渋い表情を浮かべる灰簾と琥珀、苛立った面持ちである人物を睨むザクロ、ある人物に腕を組まれ困惑した表情を浮かべるユナカ。
そしてある人物こと、翡翠は弾ける様な笑顔で告げた。
「みんなが持ってるフラグメント・V、ぜ〜んぶ私に下さい! そうすれば、貴方達に協力しまーす!」
「ふっっっざけるのも大概にしたまえよ風の錬生術師!! そんな要求通すわけがないだろう!!」
遂にザクロの怒りが頂点に達する。しかし翡翠は一切怯む様子はない。
「じゃあ貴方達とは契約しませーん。先輩はきちんと渡してくれましたよ〜、ほら」
翡翠が取り出したのは、カーボン・ゴーレムとフェルム・アルミラージのフラグメント・V。更に見せつけるようにクローラリー・バジリスクのフラグメント・Vをチラつかせる。
「ユナカァァァ……!!!」
「……はぁ」
「タダ働きなんてしない主義なのでー、そこんところよろしくおなしゃーっす! 私は先輩にだけ、うわっ!?」
と、ここでユナカは翡翠の腕を解き、一歩前へと踏み出した。
「この際だ。俺の提案を聞いて欲しい」
全員が静かになる。
「俺達は互いに目的があって、錬生術師になって、そしてフラグメントを集めている。けど今、俺達には共通の敵がいる。光の錬生術師、アンフィスだ」
ユナカは自らのフラグメント、イグニス・サラマンダーを握り締める。
「奴の目的は晶くんから右眼の紋章を奪う事。そして、俺達から錬生術師としての力も奪う事。その目的も、本来の実力も未知数だ」
「今アンフィスが持っている力は半分、いやそれにすら満たない。長時間の変身も出来ない筈だ。あの日私達を追って来なかった事を見てもね」
ここでザクロが口を開いた。

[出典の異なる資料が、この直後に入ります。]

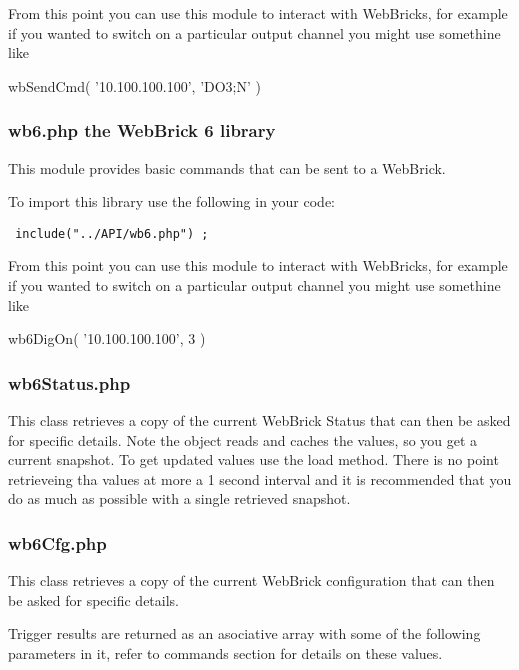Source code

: From this point you can use this module to interact with WebBricks, for example
if you wanted to switch on a particular output channel you might use
somethine like

wbSendCmd( '10.100.100.100', 'DO3;N' )

\subsubsection{wb6.php the WebBrick 6 library}

This module provides basic commands that can be sent to a WebBrick.

To import this library use the following in your code:

\begin{verbatim} include("../API/wb6.php") ;\end{verbatim}

From this point you can use this module to interact with WebBricks, for example
if you wanted to switch on a particular output channel you might use
somethine like

wb6DigOn( '10.100.100.100', 3 )


\subsubsection{wb6Status.php}

This class retrieves a copy of the current WebBrick Status that can then be asked for specific details. Note
the object reads and caches the values, so you get a current snapshot. To get updated values use the load method.
There is no point retrieveing tha values at more a 1 second interval and it is recommended that you do as much as possible
with a single retrieved snapshot.


\subsubsection{wb6Cfg.php}
This class retrieves a copy of the current WebBrick configuration that can then be asked for specific details.

Trigger results are returned as an asociative array with some of the following parameters in it, refer to commands 
section for details on these values.

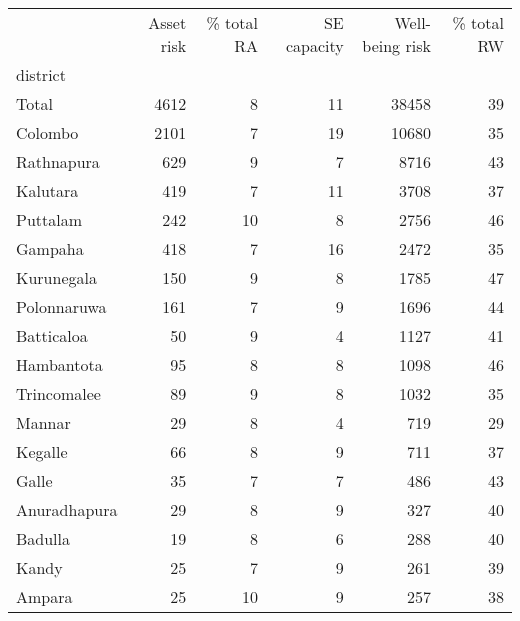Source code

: \begin{tabular}{lrrrrr}
\toprule
{} &  Asset risk &  \% total RA &  SE capacity &  Well-being risk &  \% total RW \\
district     &             &             &              &                  &             \\
\midrule
Total        &        4612 &           8 &           11 &            38458 &          39 \\
Colombo      &        2101 &           7 &           19 &            10680 &          35 \\
Rathnapura   &         629 &           9 &            7 &             8716 &          43 \\
Kalutara     &         419 &           7 &           11 &             3708 &          37 \\
Puttalam     &         242 &          10 &            8 &             2756 &          46 \\
Gampaha      &         418 &           7 &           16 &             2472 &          35 \\
Kurunegala   &         150 &           9 &            8 &             1785 &          47 \\
Polonnaruwa  &         161 &           7 &            9 &             1696 &          44 \\
Batticaloa   &          50 &           9 &            4 &             1127 &          41 \\
Hambantota   &          95 &           8 &            8 &             1098 &          46 \\
Trincomalee  &          89 &           9 &            8 &             1032 &          35 \\
Mannar       &          29 &           8 &            4 &              719 &          29 \\
Kegalle      &          66 &           8 &            9 &              711 &          37 \\
Galle        &          35 &           7 &            7 &              486 &          43 \\
Anuradhapura &          29 &           8 &            9 &              327 &          40 \\
Badulla      &          19 &           8 &            6 &              288 &          40 \\
Kandy        &          25 &           7 &            9 &              261 &          39 \\
Ampara       &          25 &          10 &            9 &              257 &          38 \\

\end{tabular}
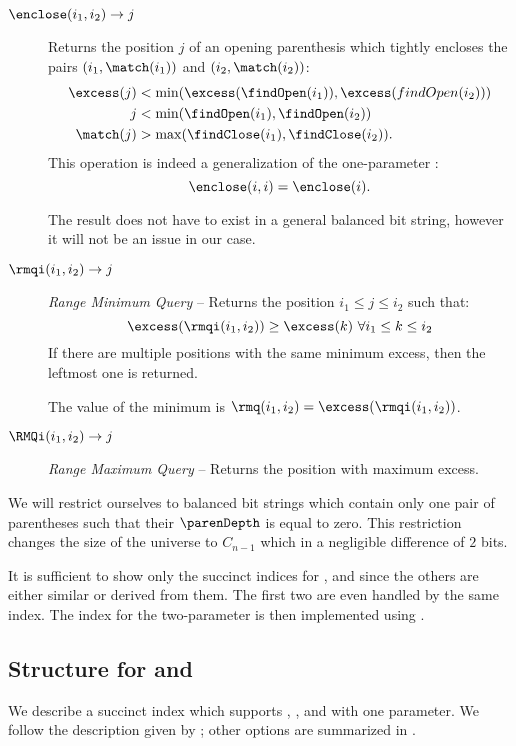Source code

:\begin{description}
	\item[$\enclose(i_1, i_2) \rightarrow j$]
	Returns the position $j$ of an opening parenthesis which tightly encloses the pairs $(i_1, \match(i_1))$ and $(i_2, \match(i_2))$:
	\begin{align*}
		\excess(j) &< \min(\excess(\findOpen(i_1)), \excess(findOpen(i_2))) \\
		j &< \min(\findOpen(i_1), \findOpen(i_2)) \\
		\match(j) &> \max(\findClose(i_1), \findClose(i_2)).
	\end{align*}
	This operation is indeed a generalization of the one-parameter \enclose{}:
	$$\enclose(i, i) = \enclose(i).$$
	
	The result does not have to exist in a general balanced bit string, however it will not be an issue in our case.
	
	\item[$\rmqi(i_1, i_2) \rightarrow j$]
	\emph{Range Minimum Query} -- Returns the position $i_1 \le j \le i_2$ such that: 
	$$\excess(\rmqi(i_1, i_2)) \ge \excess(k) \ \forall i_1 \le k \le i_2$$
	If there are multiple positions with the same minimum excess, then the leftmost one is returned.
	
	The value of the minimum is $\rmq(i_1, i_2) = \excess(\rmqi(i_1, i_2))$.
	
	\item[$\RMQi(i_1, i_2) \rightarrow j$]
	\emph{Range Maximum Query} -- Returns the position with maximum excess.
\end{description}

We will restrict ourselves to balanced bit strings which contain only one pair of parentheses such that their $\parenDepth$ is equal to zero.
This restriction changes the size of the universe to $C_{n-1}$ which in a negligible difference of $2$ bits.

\bigbreak

It is sufficient to show only the succinct indices for \findClose{}, \enclose{} and \rmqi{} since the others are either similar or derived from them.
The first two are even handled by the same index.
The index for the two-parameter \enclose{} is then implemented using \rmqi.

\subsection{Structure for \match{} and \enclose{}}\label{s:match-enclose}

We describe a succinct index which supports \findClose{}, \findOpen{}, and \enclose{} with one parameter.
We follow the description given by \cite{geary2006simple}; other options are summarized in \cite{arroyuelo2010succinct}.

アンフィスに関する重大な情報が唐突に明かされ、灰簾が思わず立ち上がった。
「あ、貴女そんな大事な情報今まで黙ってたの!?」
「何ならユナカにだけ後で教えようとしてたさ。けど、もう話の流れで何を言い出すか察しがついたからねぇ」
伏せた目をユナカへ向けるザクロ。それを見て頷き、ユナカは続けた。
「率直に言おう。俺達の間で情報、そしてフラグメントを共有したい。アンフィスを倒して、晶くんを助ける為に」
「えっ!?」
「……」
「えぇぇぇ!!?」
3人の反応を見たユナカはそれ以上は何も言わず、返答を待つ。すると黙っていた琥珀が踏み出した。
その手に持ったフラグメントを、ユナカへと手渡す。
「琥珀くん……」
「元よりそのつもりですよ。僕達全員の力を合わせないと、アンフィスにも、ダルストンズにも勝てない。これ、警視総監が送ってきたものです。1本しかありませんが」
新たに渡されたフラグメントへ忍び寄ろうとするザクロの頬をつねりながら、ユナカは微笑んだ。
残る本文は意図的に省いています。